Henry’s legacy was not in his death, nor his manner of death. Henry’s legacy was in the life he lived. I woke that first morning knowing that I had to live my life as if I was living a legacy. Because I am. We all are. We are the living, breathing legacy of Christ. Christ left His legacy with us in the form of the Holy Spirit. “When the Advocate comes, whom I will send to you from the Father—the Spirit of truth who goes out from the Father—he will testify about me. And you also must testify” (John 15:26-27). Our lives are to be a testimony to Him. We are the legacy of the living Christ here on earth.
I love the song “Only Jesus” by Casting Crowns. Some of the lyrics say “All the kingdoms built, all the trophies won will crumble into dust when it’s said and done– ‘Cause all that really mattered. Did I live the truth to the ones I love? Was my life the proof that there is only One whose name will last forever? And, I don’t want to leave a legacy. I don’t care if they remember me. Only Jesus.

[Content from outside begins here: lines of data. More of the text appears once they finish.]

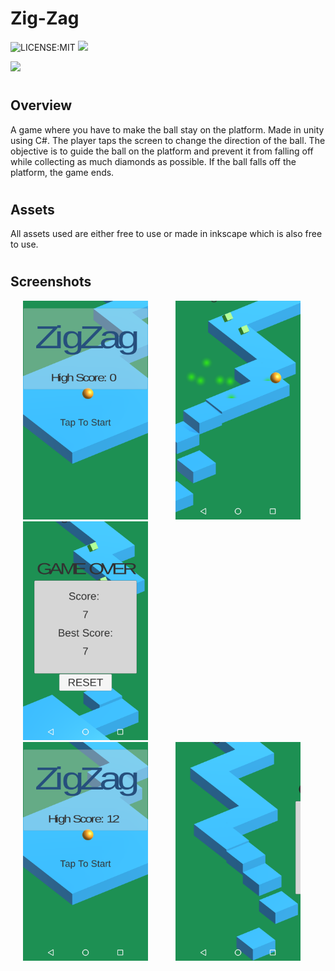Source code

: # Zig-Zag

![LICENSE:MIT](https://img.shields.io/badge/License-MIT-yellow.svg)
![](https://img.shields.io/github/languages/top/ShubhamGururani/Zig-Zag.svg)

![](https://forthebadge.com/images/badges/built-for-android.svg)

# <h2>Overview</h2>

A game where you have to make the ball stay on the platform. Made in unity using C#. The player taps the screen to change the direction of the ball. The objective is to guide the ball on the platform and prevent it from falling off while collecting as much diamonds as possible. If the ball falls off the platform, the game ends.

# <h2>Assets</h2>
All assets used are either free to use or made in inkscape which is also free to use.

# <h2>Screenshots</h2>
<div>
 <img src="https://github.com/ShubhamGururani/Zig-Zag/blob/master/Screenshots/DefaultStart.png" alt="DefaultGameStart" height = "350" width = "200" hspace ="20">
 
 <img src="https://github.com/ShubhamGururani/Zig-Zag/blob/master/Screenshots/DiamondExplosion.png" alt="DiamondExplosion" height = "350" width = "200" hspace ="20">
 
 <img src="https://github.com/ShubhamGururani/Zig-Zag/blob/master/Screenshots/GameOver.png" alt="Game Over" height = "350" width = "200" hspace ="20">
</div>
<div>
 <img src="https://github.com/ShubhamGururani/Zig-Zag/blob/master/Screenshots/GameStart.png" alt="GameStart" height = "350" width = "200" hspace ="20">
<img src="https://github.com/ShubhamGururani/Zig-Zag/blob/master/Screenshots/TilesFalling.png" alt="TilesFalling" height = "350" width = "200" hspace ="20">
</div>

And I’ve only got one life to live. I’ll let every second point to Him. Only Jesus. Jesus is the only name to remember.”
Am I living out the legacy of Christ in us so that His name is glorified and not my own? Or is my life so full that there is little time for margin? Have the little “unexpected’s” and “distractions” that are a regular part of most days become real distractions or annoyances? Or do I have enough margin in my days that they become God moments? Am I intentional in my actions and conversations? In my words and even my thoughts? We are to take every thought captive to the obedience of Christ (1 Cor 10:5).
Every part of our life is a calling to a greater purpose. Isaiah 43:7 says that we are created and formed by God, called by His name and for His glory. There is no greater purpose or calling in life than to live as the legacy of Jesus, pointing the world to Him through our “everyday ordinary life–[our] sleeping, eating, going-to-work and walking-around lives” as an offering to God (Rom 12:1 MSG). For years, when I catch myself doing/saying something I shouldn’t, I ask myself, “Is what I’m doing glorifying God?” Perhaps I should start asking myself that same question at some point everyday. I’ve heard it said that we humans like to crawl off the altar that Paul tells us to place ourselves and our lives on in Romans 12:1. I wonder what it looks like for us to stay on God’s altar of love out of glory to Him, even though that legacy will mean surrender and sacrifice? I wonder what would happen in the Church and in the world if every Christian lived fully to the glory of God as though they were the living legacy of Christ every day and in every way? I wonder how I can live in and live out the legacy of Christ today?